Though, meeting these challenges will prove hard, especially in countries operating tight budgets. According to the IMF boss, such stimulus packages are expected to see member states, in particular poor states, through turbulent times.

The fund’s Executive Board, in this new thinking, has been mandated to examine other elements of lending instruments that are less stringent and suffocating for the citizens of borrowing nations.
We welcome this new thinking by the former Bretton Woods Institution.

This is a radical departure from its earlier position in which it merely assisted member states on how to overcome their balance of payments through what it calls Policy Support Instrument (PSI). The current thinking is reform-based and a realisation that, at last, IMF and the West are beginning to come to terms with the multiple problems that stifle development efforts in emerging economies.

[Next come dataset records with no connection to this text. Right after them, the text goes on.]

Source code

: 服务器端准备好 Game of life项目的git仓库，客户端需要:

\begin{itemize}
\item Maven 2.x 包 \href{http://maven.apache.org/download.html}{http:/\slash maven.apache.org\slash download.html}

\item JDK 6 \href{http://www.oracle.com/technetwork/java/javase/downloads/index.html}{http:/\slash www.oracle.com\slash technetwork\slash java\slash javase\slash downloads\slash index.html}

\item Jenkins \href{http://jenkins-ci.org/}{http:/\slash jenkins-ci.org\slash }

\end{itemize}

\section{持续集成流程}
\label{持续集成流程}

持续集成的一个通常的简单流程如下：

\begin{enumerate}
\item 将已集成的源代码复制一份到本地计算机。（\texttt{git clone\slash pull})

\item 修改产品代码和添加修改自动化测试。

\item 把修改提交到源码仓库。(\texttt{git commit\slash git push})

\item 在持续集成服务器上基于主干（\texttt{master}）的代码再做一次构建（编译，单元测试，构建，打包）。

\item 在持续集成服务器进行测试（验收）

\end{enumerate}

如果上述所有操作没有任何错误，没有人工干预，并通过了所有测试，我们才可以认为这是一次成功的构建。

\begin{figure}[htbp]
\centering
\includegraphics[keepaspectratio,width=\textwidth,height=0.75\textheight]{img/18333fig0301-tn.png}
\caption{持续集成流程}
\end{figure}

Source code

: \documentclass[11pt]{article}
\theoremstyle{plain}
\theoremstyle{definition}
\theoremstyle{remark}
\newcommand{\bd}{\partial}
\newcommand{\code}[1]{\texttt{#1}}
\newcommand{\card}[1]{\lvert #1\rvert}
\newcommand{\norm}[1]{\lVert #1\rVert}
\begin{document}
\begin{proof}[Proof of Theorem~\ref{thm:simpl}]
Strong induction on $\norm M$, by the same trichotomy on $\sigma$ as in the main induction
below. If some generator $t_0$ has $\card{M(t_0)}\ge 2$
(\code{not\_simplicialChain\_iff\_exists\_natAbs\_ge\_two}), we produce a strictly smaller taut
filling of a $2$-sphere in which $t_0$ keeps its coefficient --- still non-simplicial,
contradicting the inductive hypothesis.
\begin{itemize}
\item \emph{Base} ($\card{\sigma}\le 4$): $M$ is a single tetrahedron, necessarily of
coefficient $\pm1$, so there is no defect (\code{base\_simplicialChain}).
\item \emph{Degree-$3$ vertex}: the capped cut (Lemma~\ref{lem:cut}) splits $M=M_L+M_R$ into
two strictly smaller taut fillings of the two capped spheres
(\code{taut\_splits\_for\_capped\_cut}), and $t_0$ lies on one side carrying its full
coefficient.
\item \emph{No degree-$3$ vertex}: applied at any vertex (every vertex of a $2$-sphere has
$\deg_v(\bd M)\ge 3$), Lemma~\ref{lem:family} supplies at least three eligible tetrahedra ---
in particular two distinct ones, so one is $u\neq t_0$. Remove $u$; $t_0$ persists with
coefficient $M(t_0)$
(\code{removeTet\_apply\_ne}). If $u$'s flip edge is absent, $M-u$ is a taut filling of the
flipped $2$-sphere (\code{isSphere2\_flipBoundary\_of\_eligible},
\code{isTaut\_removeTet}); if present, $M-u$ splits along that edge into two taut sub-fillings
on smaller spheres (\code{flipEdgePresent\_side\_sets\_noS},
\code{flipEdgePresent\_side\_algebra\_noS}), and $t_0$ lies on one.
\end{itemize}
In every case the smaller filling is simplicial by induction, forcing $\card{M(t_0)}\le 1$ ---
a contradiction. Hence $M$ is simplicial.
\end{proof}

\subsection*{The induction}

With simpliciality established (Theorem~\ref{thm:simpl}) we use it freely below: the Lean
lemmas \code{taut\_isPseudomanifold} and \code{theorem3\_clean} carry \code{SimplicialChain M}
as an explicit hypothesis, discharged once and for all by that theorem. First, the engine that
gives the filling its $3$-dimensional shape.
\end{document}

This is, indeed, a step in the right direction. The recent global financial meltdown has brought home the telling lesson that the world will be a better place with global economic co-operation between the G-7 group of rich countries, which has, until now, held the stage, and the G-20 that includes most of the key parts of the rich and emerging world.

We want to see these synergies begin to bear fruits in the coming year. This is one sure way that Third World countries can renew their confidence in the IMF. At the moment, the painful austerity measures which often follow every IMF loan to developing nations make many emerging nations wary of any stimulus package designed by its operators.

With good governance and realistic economic policies, developing nations will be less dependent on IMF–induced economic measures. Misapplication and misappropriation of funds by Third World governments often create loopholes which IMF and the World Bank exploit to prescribe measures that create more problems than they can clean up. All told, the IMF economic plans appear encouraging.